We mark the birth on May 8, 1829 – 194 years ago today – of the American composer and pianist Louis Moreau Gottschalk, in New Orleans. He died, all-too-young, on December 18, 1869 at the age of forty, in exile in Rio de Janeiro, Brazil.

Events that occurred in September of 1865 in San Francisco, California and across the San Francisco Bay in Oakland led directly to Gottschalk’s “exile” to South America. Those frankly tawdry events, most unfairly, have been recounted way too often and as a result, they have come to obscure Gottschalk’s memory as a composer, pianist, patriot, and philanthropist. That’s because people like me continue to write about them as if they, somehow, encapsulated the totality of who and what Louis Moreau Gottschalk was.

I hate myself for having participated in this unholy example of scandal mongering – I do – and I stand before you filled with shame and remorse.

Nevertheless.

Nevertheless, I fully intend to rehash these salacious events here and now with the understanding that following that rehash, we will spend the remainder of this post and all of tomorrow’s Dr. Bob Prescribes post doing penance, by providing a proper account of the cultural importance of Gottschalk’s hometown of New Orleans, as well as his life, times, and musical career.

Background

Gottschalk circa 1850, at the time he was being called “Chopin’s Successor”
Gottschalk circa 1850, at the time he was being called “Chopin’s Successor”

During his lifetime, Louis Moreau Gottschalk was considered to be the greatest pianist and composer ever born in the Western hemisphere, the “Chopin of the New World.”  An American patriot, he foreswore his allegiance to his native South and embraced the Northern cause during the Civil War because of his unreserved hatred of slavery. During the Civil War he travelled and concertized tirelessly across the North and Midwest of the United States, inspiring his audiences with compositions and arrangements of patriotic melodies. He gave away much of his earnings to veterans’ organizations.

He was born in 1829 in what was then the most highly cultured and diverse city in the United States: New Orleans.
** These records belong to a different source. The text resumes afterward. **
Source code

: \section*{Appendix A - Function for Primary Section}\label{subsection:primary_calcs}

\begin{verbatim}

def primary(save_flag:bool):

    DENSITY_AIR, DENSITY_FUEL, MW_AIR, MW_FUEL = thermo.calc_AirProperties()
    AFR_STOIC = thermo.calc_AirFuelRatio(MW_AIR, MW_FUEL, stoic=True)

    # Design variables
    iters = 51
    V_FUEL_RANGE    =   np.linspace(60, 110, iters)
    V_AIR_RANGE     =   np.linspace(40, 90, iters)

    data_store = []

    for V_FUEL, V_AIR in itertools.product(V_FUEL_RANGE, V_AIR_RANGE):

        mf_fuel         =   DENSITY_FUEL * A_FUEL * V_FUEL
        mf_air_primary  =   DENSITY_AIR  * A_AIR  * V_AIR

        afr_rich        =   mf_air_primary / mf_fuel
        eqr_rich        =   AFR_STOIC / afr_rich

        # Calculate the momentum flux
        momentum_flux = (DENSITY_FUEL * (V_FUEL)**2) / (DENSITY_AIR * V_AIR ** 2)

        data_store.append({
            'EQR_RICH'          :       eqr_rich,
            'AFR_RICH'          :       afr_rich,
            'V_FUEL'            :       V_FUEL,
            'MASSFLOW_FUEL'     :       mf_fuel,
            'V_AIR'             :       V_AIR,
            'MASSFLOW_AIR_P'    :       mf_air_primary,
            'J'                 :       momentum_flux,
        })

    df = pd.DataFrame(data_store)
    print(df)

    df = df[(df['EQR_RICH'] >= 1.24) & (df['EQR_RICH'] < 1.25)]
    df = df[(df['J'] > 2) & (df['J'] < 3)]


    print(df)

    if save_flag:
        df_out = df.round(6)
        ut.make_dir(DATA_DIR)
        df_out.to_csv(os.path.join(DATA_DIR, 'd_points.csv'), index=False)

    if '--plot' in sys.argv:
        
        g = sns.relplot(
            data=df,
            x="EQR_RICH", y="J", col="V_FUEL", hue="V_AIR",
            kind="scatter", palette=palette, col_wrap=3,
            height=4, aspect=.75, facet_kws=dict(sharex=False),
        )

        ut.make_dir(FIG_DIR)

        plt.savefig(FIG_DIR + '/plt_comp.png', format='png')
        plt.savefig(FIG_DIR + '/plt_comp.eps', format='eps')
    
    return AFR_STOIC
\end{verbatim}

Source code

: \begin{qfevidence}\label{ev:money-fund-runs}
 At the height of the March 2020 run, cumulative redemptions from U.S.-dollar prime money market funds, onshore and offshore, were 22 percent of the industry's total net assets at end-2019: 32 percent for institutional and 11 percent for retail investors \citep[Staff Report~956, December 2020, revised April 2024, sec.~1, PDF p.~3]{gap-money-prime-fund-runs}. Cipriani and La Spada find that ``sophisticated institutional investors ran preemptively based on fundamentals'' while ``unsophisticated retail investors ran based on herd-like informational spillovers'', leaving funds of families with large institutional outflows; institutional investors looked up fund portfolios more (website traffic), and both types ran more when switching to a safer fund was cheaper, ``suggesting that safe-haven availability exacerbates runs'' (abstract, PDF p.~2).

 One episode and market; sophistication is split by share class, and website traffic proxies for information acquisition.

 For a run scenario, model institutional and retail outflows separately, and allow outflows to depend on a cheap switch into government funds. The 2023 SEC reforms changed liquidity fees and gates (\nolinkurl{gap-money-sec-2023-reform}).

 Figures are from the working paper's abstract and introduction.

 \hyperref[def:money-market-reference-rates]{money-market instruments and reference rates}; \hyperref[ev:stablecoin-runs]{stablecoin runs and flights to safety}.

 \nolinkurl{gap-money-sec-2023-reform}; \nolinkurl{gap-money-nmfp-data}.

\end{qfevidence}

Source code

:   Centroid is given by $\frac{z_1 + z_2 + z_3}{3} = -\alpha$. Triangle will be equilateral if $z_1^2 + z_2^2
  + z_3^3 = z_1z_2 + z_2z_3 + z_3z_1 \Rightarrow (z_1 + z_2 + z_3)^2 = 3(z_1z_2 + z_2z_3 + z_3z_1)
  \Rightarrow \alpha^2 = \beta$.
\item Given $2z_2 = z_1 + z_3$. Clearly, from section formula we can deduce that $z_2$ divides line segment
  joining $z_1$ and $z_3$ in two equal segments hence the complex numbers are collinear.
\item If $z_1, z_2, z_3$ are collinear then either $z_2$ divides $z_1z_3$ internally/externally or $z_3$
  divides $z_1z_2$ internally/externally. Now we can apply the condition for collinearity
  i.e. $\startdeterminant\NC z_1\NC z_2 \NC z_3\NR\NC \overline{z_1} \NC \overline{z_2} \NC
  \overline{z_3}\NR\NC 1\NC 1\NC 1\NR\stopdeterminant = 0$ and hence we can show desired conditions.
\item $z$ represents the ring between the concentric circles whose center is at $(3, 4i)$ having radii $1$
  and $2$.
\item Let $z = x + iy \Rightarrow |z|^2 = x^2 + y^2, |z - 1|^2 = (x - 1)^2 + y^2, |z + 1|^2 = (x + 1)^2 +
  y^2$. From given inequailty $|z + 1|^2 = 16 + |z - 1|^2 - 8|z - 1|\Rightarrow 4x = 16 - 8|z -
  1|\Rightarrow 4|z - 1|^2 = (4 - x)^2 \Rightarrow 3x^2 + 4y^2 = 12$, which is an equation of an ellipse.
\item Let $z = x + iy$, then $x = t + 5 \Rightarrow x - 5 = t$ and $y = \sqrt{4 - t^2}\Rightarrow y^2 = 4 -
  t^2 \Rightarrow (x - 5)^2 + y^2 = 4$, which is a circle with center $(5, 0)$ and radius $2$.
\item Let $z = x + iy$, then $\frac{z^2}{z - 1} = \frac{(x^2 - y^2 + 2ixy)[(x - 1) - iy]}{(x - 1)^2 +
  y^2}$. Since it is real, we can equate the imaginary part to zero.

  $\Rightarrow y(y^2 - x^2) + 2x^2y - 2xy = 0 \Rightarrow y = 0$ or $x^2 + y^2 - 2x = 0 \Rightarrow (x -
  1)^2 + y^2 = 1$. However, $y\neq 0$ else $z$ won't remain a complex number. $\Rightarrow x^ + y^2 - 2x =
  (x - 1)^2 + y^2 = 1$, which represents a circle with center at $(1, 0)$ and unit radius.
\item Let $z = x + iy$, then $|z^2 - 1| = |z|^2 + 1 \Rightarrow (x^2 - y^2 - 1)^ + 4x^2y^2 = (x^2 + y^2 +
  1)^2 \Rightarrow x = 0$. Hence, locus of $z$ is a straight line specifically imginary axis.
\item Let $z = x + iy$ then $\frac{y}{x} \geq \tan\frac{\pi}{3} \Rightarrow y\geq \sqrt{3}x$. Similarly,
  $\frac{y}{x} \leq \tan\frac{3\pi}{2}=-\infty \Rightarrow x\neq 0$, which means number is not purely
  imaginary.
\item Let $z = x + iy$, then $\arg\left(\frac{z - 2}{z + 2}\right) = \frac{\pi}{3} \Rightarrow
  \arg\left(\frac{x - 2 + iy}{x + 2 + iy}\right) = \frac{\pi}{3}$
Gottschalk’s personal heritage was diverse as well. His father was a Jewish businessman from London and his mother a Creole, that is, a Louisiana native of French descent. He was a musical prodigy whose compositions synthesized the incredibly different sorts of music he heard around him in New Orleans: African music, Caribbean music, Creole music, as well as the classics of the European concert tradition.

Trained at the Paris Conservatoire, the 20-year-old Gottschalk was called “Chopin’s Successor” when Chopin died in 1849. Subsequent concert tours took him across Europe, North America, Central America, and South America made him a legend in his time.…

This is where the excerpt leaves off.